ところが、28日決めるはずだった新市名は、20人の委員の3分の2以上の得票という条件をクリアできずに、決まりませんでした。3町の議員任期を延長する在任特例案も否決してしまいました。このため6月1日に臨時の協議会を開く予定でしたが、いまだに開くことができません。
6月中に協議会ですべて合意しなければ、来年1月新市スタートには間に合わないといわれ、推進側はきびしい局面に追い込まれています。
なぜ難航しているのか。3町の利害が対立しているだけなのか。日本共産党の河辺正男田原町議は5日の町議会質問で指摘しました。
「一生懸命築いてきた町がなくなり、行政システムが変わるという重大な問題を、10カ月間で決めてしまうことに無理があります。その弊害がいま、町民の不満、疑問として沸騰しているのです」
「合併協議が拙速かって? それ以前の問題ですよ。新市建設計画は、大事な問題をすべて先送り。合併による町の恩恵が見えてこない」。渥美町の保守系町議はこう憤まんをぶちまけます。
トヨタ自動車田原工場が操業し、財政力指数1・42(1999年度〜2001年度の3年度平均。以下同じ)いう全国屈指の“豊かな”田原町。それに比して、農業が中心の渥美町は0・58、赤羽根町は0・34。行政施策の水準格差も目立ちます。そのうえ、大規模温室栽培などで知られる同地方の農業が、輸入農産物の激増、価格低迷で苦境に直面しています。

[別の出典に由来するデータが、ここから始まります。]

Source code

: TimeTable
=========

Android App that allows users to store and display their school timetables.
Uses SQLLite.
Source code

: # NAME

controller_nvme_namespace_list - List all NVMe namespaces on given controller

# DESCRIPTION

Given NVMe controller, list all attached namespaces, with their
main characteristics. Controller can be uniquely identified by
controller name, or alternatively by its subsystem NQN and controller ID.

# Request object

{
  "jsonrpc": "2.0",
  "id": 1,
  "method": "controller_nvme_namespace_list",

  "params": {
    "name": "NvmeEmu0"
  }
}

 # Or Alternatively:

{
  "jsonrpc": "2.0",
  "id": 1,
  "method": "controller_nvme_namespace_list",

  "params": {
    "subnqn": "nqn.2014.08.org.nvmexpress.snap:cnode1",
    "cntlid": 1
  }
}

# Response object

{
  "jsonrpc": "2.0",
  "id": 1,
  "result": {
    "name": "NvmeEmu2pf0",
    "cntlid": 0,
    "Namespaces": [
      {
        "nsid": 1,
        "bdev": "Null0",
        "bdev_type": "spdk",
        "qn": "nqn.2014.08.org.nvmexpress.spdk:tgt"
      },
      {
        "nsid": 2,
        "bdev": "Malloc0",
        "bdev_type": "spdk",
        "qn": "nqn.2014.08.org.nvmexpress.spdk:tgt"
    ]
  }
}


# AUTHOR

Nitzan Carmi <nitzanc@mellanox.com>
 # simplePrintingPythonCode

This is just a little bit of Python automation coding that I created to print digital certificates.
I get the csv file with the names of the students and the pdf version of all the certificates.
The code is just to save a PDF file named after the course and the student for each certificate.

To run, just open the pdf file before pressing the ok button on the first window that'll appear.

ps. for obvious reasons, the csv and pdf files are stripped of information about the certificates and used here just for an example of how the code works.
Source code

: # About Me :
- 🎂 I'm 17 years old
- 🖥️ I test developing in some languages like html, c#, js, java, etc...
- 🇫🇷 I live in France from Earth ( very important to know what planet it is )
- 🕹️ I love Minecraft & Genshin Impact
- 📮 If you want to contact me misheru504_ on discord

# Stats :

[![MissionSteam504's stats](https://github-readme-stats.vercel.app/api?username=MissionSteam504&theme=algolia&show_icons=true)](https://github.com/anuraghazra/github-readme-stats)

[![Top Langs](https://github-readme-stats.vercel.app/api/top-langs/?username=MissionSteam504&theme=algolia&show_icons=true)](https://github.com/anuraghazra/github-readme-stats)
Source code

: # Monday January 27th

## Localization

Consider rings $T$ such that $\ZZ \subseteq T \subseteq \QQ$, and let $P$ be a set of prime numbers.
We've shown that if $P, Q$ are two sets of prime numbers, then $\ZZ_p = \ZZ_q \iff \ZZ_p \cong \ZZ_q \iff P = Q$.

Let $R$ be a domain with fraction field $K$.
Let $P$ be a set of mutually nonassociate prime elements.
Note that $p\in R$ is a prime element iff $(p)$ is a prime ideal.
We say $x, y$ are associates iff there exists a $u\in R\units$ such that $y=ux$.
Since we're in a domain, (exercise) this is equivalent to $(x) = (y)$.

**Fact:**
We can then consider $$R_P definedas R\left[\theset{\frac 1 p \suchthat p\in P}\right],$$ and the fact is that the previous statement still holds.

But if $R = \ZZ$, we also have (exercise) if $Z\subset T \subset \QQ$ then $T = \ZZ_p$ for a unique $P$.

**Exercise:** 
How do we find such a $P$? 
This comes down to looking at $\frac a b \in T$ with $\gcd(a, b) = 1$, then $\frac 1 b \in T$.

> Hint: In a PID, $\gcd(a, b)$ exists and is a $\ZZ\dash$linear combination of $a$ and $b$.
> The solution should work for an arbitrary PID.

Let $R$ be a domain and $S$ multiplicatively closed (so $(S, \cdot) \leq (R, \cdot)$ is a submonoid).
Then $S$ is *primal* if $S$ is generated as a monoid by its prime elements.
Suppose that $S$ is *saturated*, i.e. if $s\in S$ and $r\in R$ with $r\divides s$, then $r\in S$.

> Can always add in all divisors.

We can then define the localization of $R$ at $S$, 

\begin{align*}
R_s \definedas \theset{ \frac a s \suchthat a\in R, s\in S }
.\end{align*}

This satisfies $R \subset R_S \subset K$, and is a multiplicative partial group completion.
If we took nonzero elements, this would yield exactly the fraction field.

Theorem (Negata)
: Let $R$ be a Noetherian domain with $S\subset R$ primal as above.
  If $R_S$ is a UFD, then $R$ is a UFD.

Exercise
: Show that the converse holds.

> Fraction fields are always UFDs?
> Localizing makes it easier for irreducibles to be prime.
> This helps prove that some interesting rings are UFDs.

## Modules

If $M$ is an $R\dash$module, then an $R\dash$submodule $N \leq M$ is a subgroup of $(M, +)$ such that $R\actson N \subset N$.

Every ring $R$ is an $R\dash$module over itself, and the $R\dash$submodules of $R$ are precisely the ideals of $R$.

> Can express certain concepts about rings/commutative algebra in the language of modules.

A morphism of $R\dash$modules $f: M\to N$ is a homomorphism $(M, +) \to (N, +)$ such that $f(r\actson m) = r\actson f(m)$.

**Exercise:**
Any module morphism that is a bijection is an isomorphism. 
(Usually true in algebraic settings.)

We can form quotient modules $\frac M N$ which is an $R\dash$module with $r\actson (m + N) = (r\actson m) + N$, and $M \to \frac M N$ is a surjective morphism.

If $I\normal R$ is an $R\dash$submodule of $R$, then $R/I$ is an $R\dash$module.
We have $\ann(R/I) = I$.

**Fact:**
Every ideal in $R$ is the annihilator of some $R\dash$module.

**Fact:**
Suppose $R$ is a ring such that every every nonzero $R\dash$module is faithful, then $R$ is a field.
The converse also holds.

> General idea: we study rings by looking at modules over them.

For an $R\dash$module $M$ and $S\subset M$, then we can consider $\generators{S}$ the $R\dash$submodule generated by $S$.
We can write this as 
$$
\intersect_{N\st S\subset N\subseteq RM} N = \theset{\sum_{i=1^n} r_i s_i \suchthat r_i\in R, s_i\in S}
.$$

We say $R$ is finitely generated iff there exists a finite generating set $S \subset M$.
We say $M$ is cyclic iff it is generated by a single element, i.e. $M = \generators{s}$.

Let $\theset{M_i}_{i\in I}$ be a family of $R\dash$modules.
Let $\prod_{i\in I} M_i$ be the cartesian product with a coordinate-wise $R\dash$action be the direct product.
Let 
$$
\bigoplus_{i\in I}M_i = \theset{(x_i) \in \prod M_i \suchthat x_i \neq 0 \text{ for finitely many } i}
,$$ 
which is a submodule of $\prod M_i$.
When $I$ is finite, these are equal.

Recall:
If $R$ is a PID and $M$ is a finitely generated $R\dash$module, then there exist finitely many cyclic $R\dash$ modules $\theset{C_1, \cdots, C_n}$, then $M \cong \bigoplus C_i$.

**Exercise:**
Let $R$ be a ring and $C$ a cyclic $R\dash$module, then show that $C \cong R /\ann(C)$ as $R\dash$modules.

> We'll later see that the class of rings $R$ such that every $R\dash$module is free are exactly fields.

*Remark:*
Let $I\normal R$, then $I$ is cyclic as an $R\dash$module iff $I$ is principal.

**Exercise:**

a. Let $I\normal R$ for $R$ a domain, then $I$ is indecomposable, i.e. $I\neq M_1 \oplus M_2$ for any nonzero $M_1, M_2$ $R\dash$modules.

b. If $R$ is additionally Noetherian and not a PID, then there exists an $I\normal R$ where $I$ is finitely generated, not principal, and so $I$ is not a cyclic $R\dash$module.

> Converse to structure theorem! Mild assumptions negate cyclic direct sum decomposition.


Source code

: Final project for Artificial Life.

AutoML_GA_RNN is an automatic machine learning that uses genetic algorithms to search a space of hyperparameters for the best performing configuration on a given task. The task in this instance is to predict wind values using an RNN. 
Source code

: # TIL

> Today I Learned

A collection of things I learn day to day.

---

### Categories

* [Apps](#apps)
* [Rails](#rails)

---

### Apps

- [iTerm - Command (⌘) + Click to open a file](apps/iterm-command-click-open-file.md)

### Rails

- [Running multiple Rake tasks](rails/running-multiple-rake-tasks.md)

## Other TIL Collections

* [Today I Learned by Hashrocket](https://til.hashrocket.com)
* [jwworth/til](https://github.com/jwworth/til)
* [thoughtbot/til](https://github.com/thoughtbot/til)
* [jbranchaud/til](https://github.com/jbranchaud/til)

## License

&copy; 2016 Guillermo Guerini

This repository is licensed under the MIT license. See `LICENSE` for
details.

同議員は「キャベツもキクもコメも安い。税収が見込めない。これで行政が生活基盤を支えられるのか心配だ」と、合併に賛成してきました。しかし、合併で町民のくらしがよくなるのか、これまでの論議からは見えてこないというのです。
本当の狙いは政令市づくり
「新市建設計画」が描くまちづくりの姿はどんなものなのか。農業振興などにも力を入れるとしていますが、河辺町議はこういいます。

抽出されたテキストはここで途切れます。